Um dos sargentos da tropa foi ferido por um popular do Reguengo, que com unia fouce roçadora lhe partiu o capacete de um só golpe.
Este militar teria sido victima se não fosse a resistencia do capacete, que o livrou da morte.
Isto prova a audacia do povo do Reguengo, que nem a tropa respeita.
O sargento para se defender, vibrou-lhe uma cutilada, que o feriu na cabeça, prendendo-o depois e fazendo-o conduzir para Obidos, onde se acha no hospital, preso com sentinellas á vista, pois se diz que os seus compatricios querem ir á força armada libertal-o e lançar fogo á administração do concelho e outras repartições.
As noticias officiaes que me foram transmittidas, dizem que os povos do Reguengo destruiram aos da Azambujeira cearas avaliadas em mais de 100 moios de trigo e cortaram mais de 1:200 cepas!
Até as cepas destruiram!
Ora, n'esta quadra do anno, quando as cearas se preparam para a ceifa, destruir uma sementeira que daria para cima de 100 moios, como fizeram os habitantes do Reguengo Grande, mostra a mais repugnante perversidade de que são dotados os moradores d'aquella povoação, o que requer o mais prompto e energico castigo, para que taes factos, de todo o ponto lamentaveis, se não repitam.

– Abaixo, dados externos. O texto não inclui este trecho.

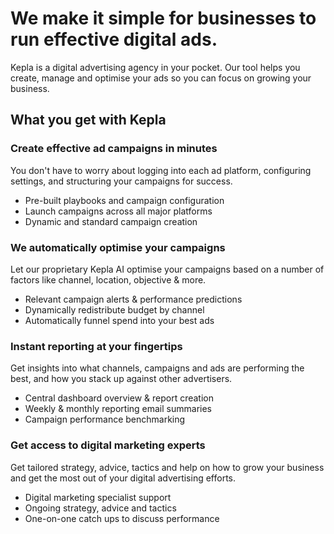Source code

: # We make it simple for businesses to run effective digital ads.

Kepla is a digital advertising agency in your pocket. Our tool helps you create, manage and optimise your ads so you can focus on growing your business.

## What you get with Kepla

### Create effective ad campaigns in minutes

You don't have to worry about logging into each ad platform, configuring settings, and structuring your campaigns for success.

- Pre-built playbooks and campaign configuration
- Launch campaigns across all major platforms
- Dynamic and standard campaign creation

### We automatically optimise your campaigns

Let our proprietary Kepla AI optimise your campaigns based on a number of factors like channel, location, objective & more.

- Relevant campaign alerts & performance predictions
- Dynamically redistribute budget by channel
- Automatically funnel spend into your best ads

### Instant reporting at your fingertips

Get insights into what channels, campaigns and ads are performing the best, and how you stack up against other advertisers.

- Central dashboard overview & report creation
- Weekly & monthly reporting email summaries
- Campaign performance benchmarking

### Get access to digital marketing experts

Get tailored strategy, advice, tactics and help on how to grow your business and get the most out of your digital advertising efforts.

- Digital marketing specialist support
- Ongoing strategy, advice and tactics
- One-on-one catch ups to discuss performance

Os habitantes da Azambujeira choram a sua desgraça, porque todo o seu trabalho ficou annullado e perdido, não por um castigo de Deus, mas pela audacia dos homens.
O sr. ministro do reino tem tomado diversas providencias de modo a pôr cobro a este estado de cousas, e nem eu, nem as pobres victimas nos queixâmos de s. exa., que tem feito tudo quanto está ao seu alcance.
Consta-me que s. exa. consultou a procuradoria geral da corôa sobre este assumpto, e logo que venha o resultado d'essa consulta eu tenho toda a confiança que o illustre ministro resolverá com a possivel brevidade, a ver se de futuro podemos evitar scenas tão repugnantes e pungentes como as que acabo de relatar á camara.
Ha muitos annos que aquelles povos reclamam uma providencia que lhes garanta o seu trabalho, a sua propriedade, e evite as sementeiras serem estragadas.
É uma verdadeira barbaridade.
Parece impossivel que nos nossos dias e a dois passos de Lisboa se dêem casos d'estes.
O que eu desejo é que fique consignado que foram os povos do Reguengo Grande que destruiram as cearas e as vinhas dos da Azambujeira dos Carros, e que está um homem do Reguengo Grande no hospital de Obidos com sentinellas á vista.
Este homem foi ferido por um sargento, que, para se defender, teve de dar uma cutilada, e que morreria, por ter sido atacado com uma fouce roçadora, se não fosse o capacete.
Eu não desejaria trazer para aqui as noticias dos jornaes; mas o que é facto é que um jornal diz, que os povos da Azambujeira acompanhados de cavallaria e caçadores vieram á freguezia do Reguengo perseguir a tiro pacificos fazendeiros, que estavam nas suas propriedades e ferindo um que levaram depois para Obidos; e como isto poderia parecer exacto, é que tenho de declarar, que o referido jornal, pelo qual tenho muita consideração, foi menos bem informado.
E digo isto, porque tenho informações seguras, e porque a nossa tropa não se prestaria a desempenhar tal papel, sendo por isso uma offensa que se lhe faz.
A tropa foi ali para manter a ordem e não para perseguir a tiro pacificos fazendeiros.
O exercito portuguez não pratica actos d'estes. Pelo exagero da noticia se vê a falsidade.
Os factos passaram-se como eu narrei á camara, o que é facil verificar, percorrendo aquelles logares, e ali se verá que as cearas dos habitantes da Azambujeira ficaram destruidas, emquanto que as dos do Reguengo ficaram intactas.
E, o que ha ainda de mais notavel, é que não foram só destruidas as sementeiras da charneca, em litigio, mas ainda as de terrenos que nada tinham com isso e até situados no concelho da Lourinhã, a que pertence o Reguengo, que se recommenda unicamente pela magnifica maçã que produz e não pelos seus condemnaveis processos.
Veja v. exa., sr. presidente, e veja a camara que repugnante procedimento.